┌─ Exercise materials

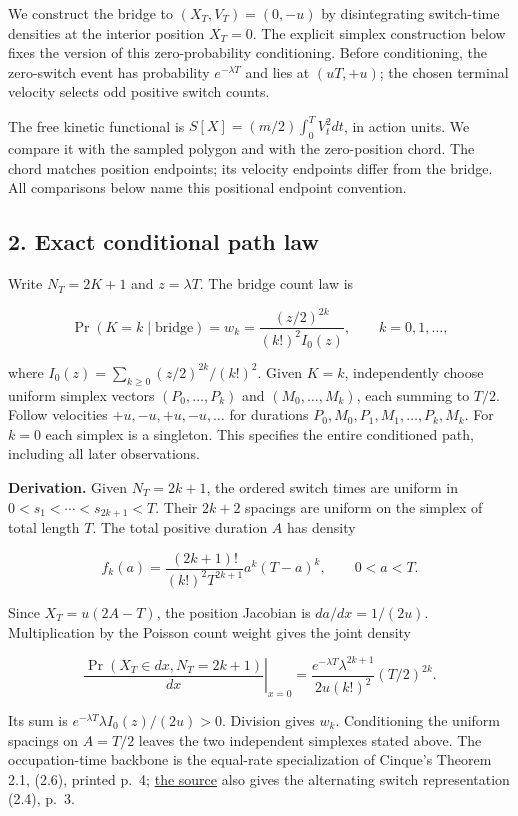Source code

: \documentclass[11pt,a4paper]{article}
\begin{document}
We construct the bridge to \((X_T,V_T)=(0,-u)\) by disintegrating
switch-time densities at the interior position \(X_T=0\). The explicit
simplex construction below fixes the version of this zero-probability
conditioning. Before conditioning, the zero-switch event has probability
\(e^{-\lambda T}\) and lies at \((uT,+u)\); the chosen terminal velocity
selects odd positive switch counts.

The free kinetic functional is \(S[X]=(m/2)\int_0^T V_t^2dt\), in action
units. We compare it with the sampled polygon and with the zero-position
chord. The chord matches position endpoints; its velocity endpoints
differ from the bridge. All comparisons below name this positional
endpoint convention.

\hypertarget{exact-conditional-path-law}{%
\subsection{2. Exact conditional path
law}\label{exact-conditional-path-law}}

Write \(N_T=2K+1\) and \(z=\lambda T\). The bridge count law is

\[\boxed{\Pr(K=k\mid\text{bridge})=
 w_k=\frac{(z/2)^{2k}}{(k!)^2 I_0(z)},\qquad k=0,1,\ldots,}\]

where \(I_0(z)=\sum_{k\ge0}(z/2)^{2k}/(k!)^2\). Given \(K=k\),
independently choose uniform simplex vectors \((P_0,\ldots,P_k)\) and
\((M_0,\ldots,M_k)\), each summing to \(T/2\). Follow velocities
\(+u,-u,+u,-u,\ldots\) for durations \(P_0,M_0,P_1,M_1,\ldots,P_k,M_k\).
For \(k=0\) each simplex is a singleton. This specifies the entire
conditioned path, including all later observations.

\textbf{Derivation.} Given \(N_T=2k+1\), the ordered switch times are
uniform in \(0<s_1<\cdots<s_{2k+1}<T\). Their \(2k+2\) spacings are
uniform on the simplex of total length \(T\). The total positive
duration \(A\) has density

\[f_k(a)=\frac{(2k+1)!}{(k!)^2 T^{2k+1}}
              a^k(T-a)^k,\qquad 0<a<T.\]

Since \(X_T=u(2A-T)\), the position Jacobian is \(da/dx=1/(2u)\).
Multiplication by the Poisson count weight gives the joint density

\[\left.\frac{\Pr(X_T\in dx,N_T=2k+1)}{dx}\right|_{x=0}
 =\frac{e^{-\lambda T}\lambda^{2k+1}}{2u(k!)^2}(T/2)^{2k}.\]

Its sum is \(e^{-\lambda T}\lambda I_0(z)/(2u)>0\). Division gives
\(w_k\). Conditioning the uniform spacings on \(A=T/2\) leaves the two
independent simplexes stated above. The occupation-time backbone is the
equal-rate specialization of Cinque's Theorem 2.1, (2.6), printed p.~4;
\href{https://arxiv.org/abs/2202.01904v1}{the source} also gives the
alternating switch representation (2.4), p.~3.
\end{document}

└─

Each line above that has the word "uniform" should be copied.

independently choose uniform simplex vectors \((P_0,\ldots,P_k)\) and
uniform in \(0<s_1<\cdots<s_{2k+1}<T\). Their \(2k+2\) spacings are
uniform on the simplex of total length \(T\). The total positive
\(w_k\). Conditioning the uniform spacings on \(A=T/2\) leaves the two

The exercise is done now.